Over lunch, Tahlin walked me through the evolution of Elyx, then revealed a bit of news that the company is announcing today: Elyx will expand from mere luxury vodka brand and starting Elyx Boutique, with design products such as drinking vessels, as well as cuff links and copper turbans and cookie cutters. The items all play off the copper theme because Asplund, Tahlin and their crew are all very proud of the copper distillation process, which is kinda vodka-nerdy. To use Tahlin’s description, “It’s the use of sacrificial copper that removes, in the distillation process, almost all of the unwanted trace compounds that you don’t want in the vodka that allows it to not have the filter, and that’s why it retains the flavor.” At a time when many vodka companies tout things like “4x distilled,” Absolut Elyx is suggesting that multiple distillations strip vodka of flavor.

Before he offhandedly mentioned the boutique, I pressed him about why Absolut, which has such a strong brand with its namesake vodka, needed to expand into the luxury market. He reminded me of the Swedish company’s ill-fated Level, a premium product that failed, and graciously admitted that parent company Pernod Ricard really needed a high-end vodka that actually appealed to consumers. The fact that Elyx, which soft-launched about three years ago, is on trend with the craft spirits movement was a happy accident, he suggested.

“It was not part of a big strategy where we sat down five years ago and said, ‘All right, craft spirits are about to explode in America, let’s create a craft vodka,'” he told me.

Gnome drinking vessels and other copper decorative items are part of the new Elyx Boutique line.
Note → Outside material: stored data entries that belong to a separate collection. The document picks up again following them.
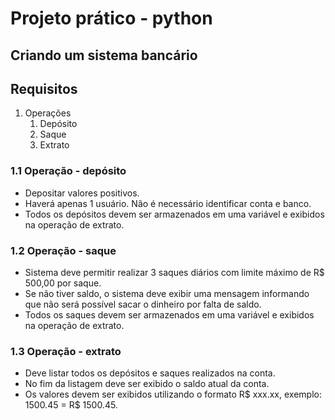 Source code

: # Projeto prático - python
## Criando um sistema bancário

## Requisitos
1. Operações
   1. Depósito
   2. Saque
   3. Extrato

### 1.1 Operação - depósito
- Depositar valores positivos.
- Haverá apenas 1 usuário. Não é necessário identificar conta e banco.
- Todos os depósitos devem ser armazenados em uma variável e exibidos na operação de extrato.

### 1.2 Operação - saque
- Sistema deve permitir realizar 3 saques diários com limite máximo de R$ 500,00 por saque.
- Se não tiver saldo, o sistema deve exibir uma mensagem informando que não será possível sacar o dinheiro por falta de saldo.
- Todos os saques devem ser armazenados em uma variável e exibidos na operação de extrato.

### 1.3 Operação - extrato
- Deve listar todos os depósitos e saques realizados na conta.
- No fim da listagem deve ser exibido o saldo atual da conta.
- Os valores devem ser exibidos utilizando o formato R$ xxx.xx, exemplo: 1500.45 = R$ 1500.45. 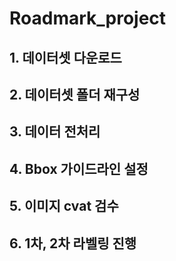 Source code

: # Roadmark_project

## 1. 데이터셋 다운로드

## 2. 데이터셋 폴더 재구성

## 3. 데이터 전처리

## 4. Bbox 가이드라인 설정

## 5. 이미지 cvat 검수

## 6. 1차, 2차 라벨링 진행
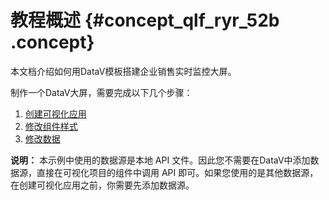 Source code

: # 教程概述 {#concept_qlf_ryr_52b .concept}

本文档介绍如何用DataV模板搭建企业销售实时监控大屏。

制作一个DataV大屏，需要完成以下几个步骤：

1.  [创建可视化应用](cn.zh-CN/快速入门/制作大屏（模板篇）/创建可视化应用.md#)
2.  [修改组件样式](cn.zh-CN/快速入门/制作大屏（模板篇）/修改数据.md#)
3.  [修改数据](cn.zh-CN/快速入门/制作大屏（模板篇）/修改组件样式.md#)

**说明：** 本示例中使用的数据源是本地 API 文件。因此您不需要在DataV中添加数据源，直接在可视化项目的组件中调用 API 即可。如果您使用的是其他数据源，在创建可视化应用之前，你需要先添加数据源。

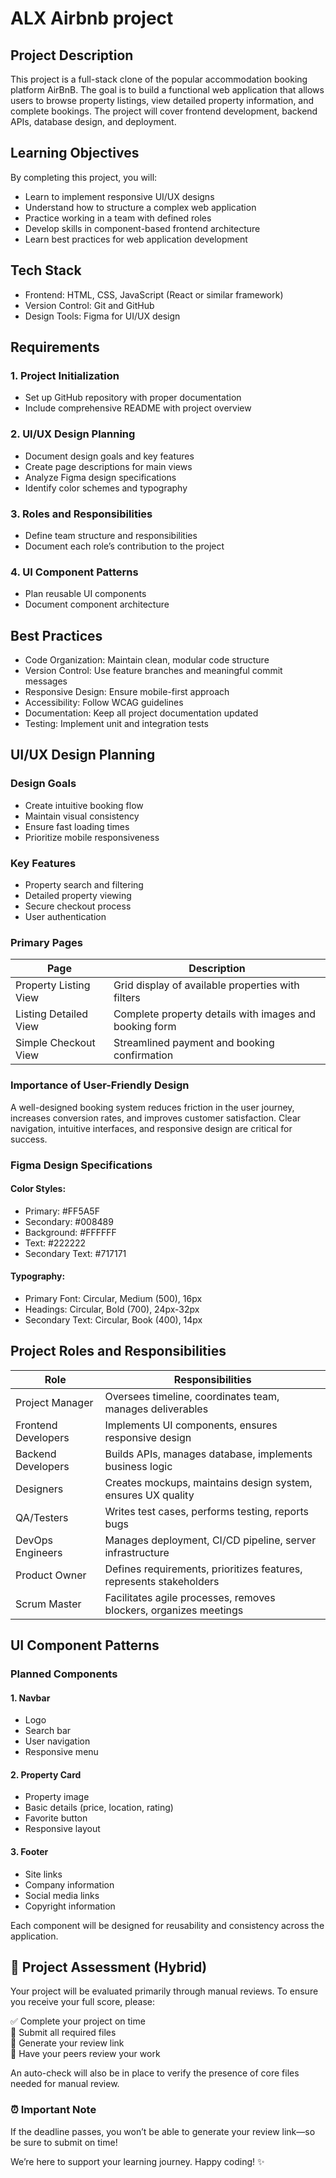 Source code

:# ALX Airbnb project

## Project Description

This project is a full-stack clone of the popular accommodation booking platform AirBnB. The goal is to build a functional web application that allows users to browse property listings, view detailed property information, and complete bookings. The project will cover frontend development, backend APIs, database design, and deployment.

## Learning Objectives

By completing this project, you will:

- Learn to implement responsive UI/UX designs
- Understand how to structure a complex web application
- Practice working in a team with defined roles
- Develop skills in component-based frontend architecture
- Learn best practices for web application development

## Tech Stack

- Frontend: HTML, CSS, JavaScript (React or similar framework)
- Version Control: Git and GitHub
- Design Tools: Figma for UI/UX design

## Requirements

### 1. Project Initialization

- Set up GitHub repository with proper documentation
- Include comprehensive README with project overview

### 2. UI/UX Design Planning

- Document design goals and key features
- Create page descriptions for main views
- Analyze Figma design specifications
- Identify color schemes and typography

### 3. Roles and Responsibilities

- Define team structure and responsibilities
- Document each role’s contribution to the project

### 4. UI Component Patterns

- Plan reusable UI components
- Document component architecture

## Best Practices

- Code Organization: Maintain clean, modular code structure
- Version Control: Use feature branches and meaningful commit messages
- Responsive Design: Ensure mobile-first approach
- Accessibility: Follow WCAG guidelines
- Documentation: Keep all project documentation updated
- Testing: Implement unit and integration tests

## UI/UX Design Planning

### Design Goals

- Create intuitive booking flow
- Maintain visual consistency
- Ensure fast loading times
- Prioritize mobile responsiveness

### Key Features

- Property search and filtering
- Detailed property viewing
- Secure checkout process
- User authentication

### Primary Pages

| Page                  | Description                                            |
| --------------------- | ------------------------------------------------------ |
| Property Listing View | Grid display of available properties with filters      |
| Listing Detailed View | Complete property details with images and booking form |
| Simple Checkout View  | Streamlined payment and booking confirmation           |

### Importance of User-Friendly Design

A well-designed booking system reduces friction in the user journey, increases conversion rates, and improves customer satisfaction. Clear navigation, intuitive interfaces, and responsive design are critical for success.

### Figma Design Specifications

#### Color Styles:

- Primary: #FF5A5F
- Secondary: #008489
- Background: #FFFFFF
- Text: #222222
- Secondary Text: #717171

#### Typography:

- Primary Font: Circular, Medium (500), 16px
- Headings: Circular, Bold (700), 24px-32px
- Secondary Text: Circular, Book (400), 14px

## Project Roles and Responsibilities

| Role                | Responsibilities                                                    |
| ------------------- | ------------------------------------------------------------------- |
| Project Manager     | Oversees timeline, coordinates team, manages deliverables           |
| Frontend Developers | Implements UI components, ensures responsive design                 |
| Backend Developers  | Builds APIs, manages database, implements business logic            |
| Designers           | Creates mockups, maintains design system, ensures UX quality        |
| QA/Testers          | Writes test cases, performs testing, reports bugs                   |
| DevOps Engineers    | Manages deployment, CI/CD pipeline, server infrastructure           |
| Product Owner       | Defines requirements, prioritizes features, represents stakeholders |
| Scrum Master        | Facilitates agile processes, removes blockers, organizes meetings   |

## UI Component Patterns

### Planned Components

#### 1. Navbar

- Logo
- Search bar
- User navigation
- Responsive menu

#### 2. Property Card

- Property image
- Basic details (price, location, rating)
- Favorite button
- Responsive layout

#### 3. Footer

- Site links
- Company information
- Social media links
- Copyright information

Each component will be designed for reusability and consistency across the application.

## 📝 Project Assessment (Hybrid)

Your project will be evaluated primarily through manual reviews. To ensure you receive your full score, please:

✅ Complete your project on time  
📄 Submit all required files  
🔗 Generate your review link  
👥 Have your peers review your work

An auto-check will also be in place to verify the presence of core files needed for manual review.

### ⏰ Important Note

If the deadline passes, you won’t be able to generate your review link—so be sure to submit on time!

We’re here to support your learning journey. Happy coding! ✨
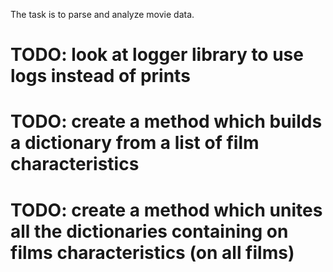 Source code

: The task is to parse and analyze movie data.

# TODO: look at logger library to use logs instead of prints
# TODO: create a method which builds a dictionary from a list of film characteristics
# TODO: create a method which unites all the dictionaries containing on films characteristics (on all films) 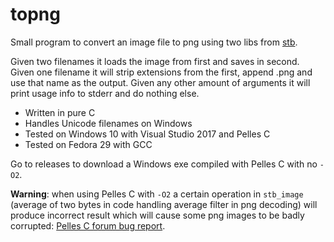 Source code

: # topng

Small program to convert an image file to png using two libs from [stb](https://github.com/nothings/stb).

Given two filenames it loads the image from first and saves in second. Given one filename it
will strip extensions from the first, append .png and use that name as the output. Given any
other amount of arguments it will print usage info to stderr and do nothing else.

* Written in pure C
* Handles Unicode filenames on Windows
* Tested on Windows 10 with Visual Studio 2017 and Pelles C
* Tested on Fedora 29 with GCC

Go to releases to download a Windows exe compiled with Pelles C with no `-O2`.

**Warning**: when using Pelles C with `-O2` a certain operation in `stb_image`
(average of two bytes in code handling average filter in png decoding) will
produce incorrect result which will cause some png images to be badly corrupted:
[Pelles C forum bug report](https://forum.pellesc.de/index.php?topic=7837.0).
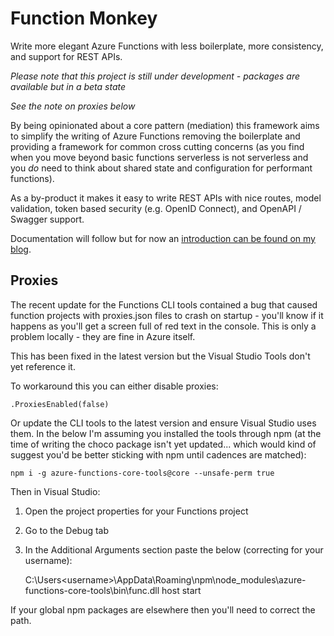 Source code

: # Function Monkey

Write more elegant Azure Functions with less boilerplate, more consistency, and support for REST APIs.

_Please note that this project is still under development - packages are available but in a beta state_

_See the note on proxies below_

By being opinionated about a core pattern (mediation) this framework aims to simplify the writing of Azure Functions removing the boilerplate and providing a framework for common cross cutting concerns (as you find when you move beyond basic functions serverless is not serverless and you _do_ need to think about shared state and configuration for performant functions).

As a by-product it makes it easy to write REST APIs with nice routes, model validation, token based security (e.g. OpenID Connect), and OpenAPI / Swagger support.

Documentation will follow but for now an [introduction can be found on my blog](https://www.azurefromthetrenches.com/build-elegant-rest-apis-with-azure-functions/).

## Proxies

The recent update for the Functions CLI tools contained a bug that caused function projects with proxies.json files to crash on startup - you'll know if it happens as you'll get a screen full of red text in the console. This is only a problem locally - they are fine in Azure itself.

This has been fixed in the latest version but the Visual Studio Tools don't yet reference it.

To workaround this you can either disable proxies:

    .ProxiesEnabled(false)

Or update the CLI tools to the latest version and ensure Visual Studio uses them. In the below I'm assuming you installed the tools through npm (at the time of writing the choco package isn't yet updated... which would kind of suggest you'd be better sticking with npm until cadences are matched):

    npm i -g azure-functions-core-tools@core --unsafe-perm true

Then in Visual Studio:

1. Open the project properties for your Functions project
2. Go to the Debug tab
3. In the Additional Arguments section paste the below (correcting for your username):

    C:\Users\<username>\AppData\Roaming\npm\node_modules\azure-functions-core-tools\bin\func.dll host start

If your global npm packages are elsewhere then you'll need to correct the path. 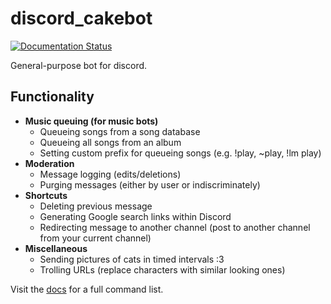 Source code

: # discord_cakebot
[![Documentation Status](https://readthedocs.org/projects/discord-cakebot/badge/?version=latest)](http://discord-cakebot.readthedocs.io/en/latest/?badge=latest)

General-purpose bot for discord.

## Functionality
* **Music queuing (for music bots)**
    * Queueing songs from a song database
    * Queueing all songs from an album
    * Setting custom prefix for queueing songs (e.g. !play, ~play, !lm play)
* **Moderation**
    * Message logging (edits/deletions)
    * Purging messages (either by user or indiscriminately)
* **Shortcuts**
    * Deleting previous message
    * Generating Google search links within Discord
    * Redirecting message to another channel (post to another channel from your current channel)
* **Miscellaneous**
    * Sending pictures of cats in timed intervals :3
    * Trolling URLs (replace characters with similar looking ones)

Visit the [docs](https://discord-cakebot.readthedocs.io/en/latest/?) for a full command list. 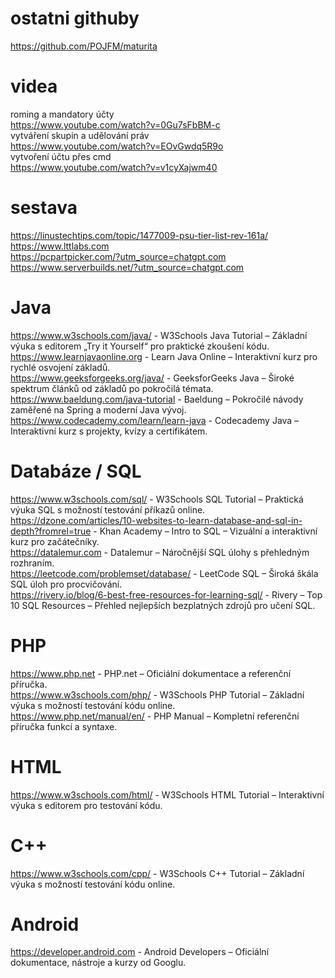 # ostatni githuby
https://github.com/POJFM/maturita

# videa
roming a mandatory účty  <br/>
  https://www.youtube.com/watch?v=0Gu7sFbBM-c <br/>
vytváření skupin a udělování práv <br/>
  https://www.youtube.com/watch?v=EOvGwdq5R9o<br/>
vytvoření účtu přes cmd<br/>
  https://www.youtube.com/watch?v=v1cyXajwm40<br/>

  # sestava
  https://linustechtips.com/topic/1477009-psu-tier-list-rev-161a/ <br/>
  https://www.lttlabs.com<br/>
  https://pcpartpicker.com/?utm_source=chatgpt.com<br/>
  https://www.serverbuilds.net/?utm_source=chatgpt.com<br/>
  
  # Java
  https://www.w3schools.com/java/ - W3Schools Java Tutorial – Základní výuka s editorem „Try it Yourself“ pro praktické zkoušení kódu.<br/>
      https://www.learnjavaonline.org - Learn Java Online – Interaktivní kurz pro rychlé osvojení základů.<br/>
      https://www.geeksforgeeks.org/java/ - GeeksforGeeks Java – Široké spektrum článků od základů po pokročilá témata.<br/>
      https://www.baeldung.com/java-tutorial - Baeldung – Pokročilé návody zaměřené na Spring a moderní Java vývoj.<br/>
      https://www.codecademy.com/learn/learn-java - Codecademy Java – Interaktivní kurz s projekty, kvízy a certifikátem.​<br/>
      
  # Databáze / SQL
  https://www.w3schools.com/sql/ - W3Schools SQL Tutorial – Praktická výuka SQL s možností testování příkazů online.<br/>
      https://dzone.com/articles/10-websites-to-learn-database-and-sql-in-depth?fromrel=true - Khan Academy – Intro to SQL – Vizuální a interaktivní kurz pro začátečníky.<br/>
      https://datalemur.com - Datalemur – Náročnější SQL úlohy s přehledným rozhraním.<br/>
      https://leetcode.com/problemset/database/ - LeetCode SQL – Široká škála SQL úloh pro procvičování.<br/>
      https://rivery.io/blog/6-best-free-resources-for-learning-sql/ - Rivery – Top 10 SQL Resources – Přehled nejlepších bezplatných zdrojů pro učení SQL.<br/>


  # PHP
  https://www.php.net - PHP.net – Oficiální dokumentace a referenční příručka.<br/>
      https://www.w3schools.com/php/ - W3Schools PHP Tutorial – Základní výuka s možností testování kódu online.<br/>
      https://www.php.net/manual/en/ - PHP Manual – Kompletní referenční příručka funkcí a syntaxe.<br/>

  # HTML
  https://www.w3schools.com/html/ - W3Schools HTML Tutorial – Interaktivní výuka s editorem pro testování kódu.<br/>
  
  # C++
  https://www.w3schools.com/cpp/ - W3Schools C++ Tutorial – Základní výuka s možností testování kódu online.<br/>

  # Android
  https://developer.android.com - Android Developers – Oficiální dokumentace, nástroje a kurzy od Googlu.<br/>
The boutique, on the other hand, does seem strategic. The brand sold the same pineapple drinking vessel they’d sent me at launch and found a surprisingly large audience for it, and the copper theme is like a marketing godsend. Thus, they’ve expanded into cufflinks, gnome cups, decorative pieces, a collection of turbans by designer Julia Clancey and more, all priced between $70 and $400. There’s also a charity partnership with the organization Water for People: For every item sold in the Elyx Boutique, Elyx will provide access to one month of safe water (560 liters) to someone in need.

Most of the items are limited edition and available at the online boutique as well as at two holiday pop-ups, at Bryant Park’s Bank of America Winter Village in New York City (through January 1, 2017) and during Miami’s Art Basel in December.

Toward the end of our lunch, Tahlin conceded that he now has two challenges: convincing people that Elyx is a truly extraordinary vodka and, he said, “to continue to build Elyx not just as a strong vodka but as a lifestyle brand.” It’s a tricky feat to be sure, but Absolut has done it before, working with artist Keith Haring and tapping into New York City culture in the 1980s. Could a copper pineapple bring Absolut Elyx the same type of synergy? Time will tell.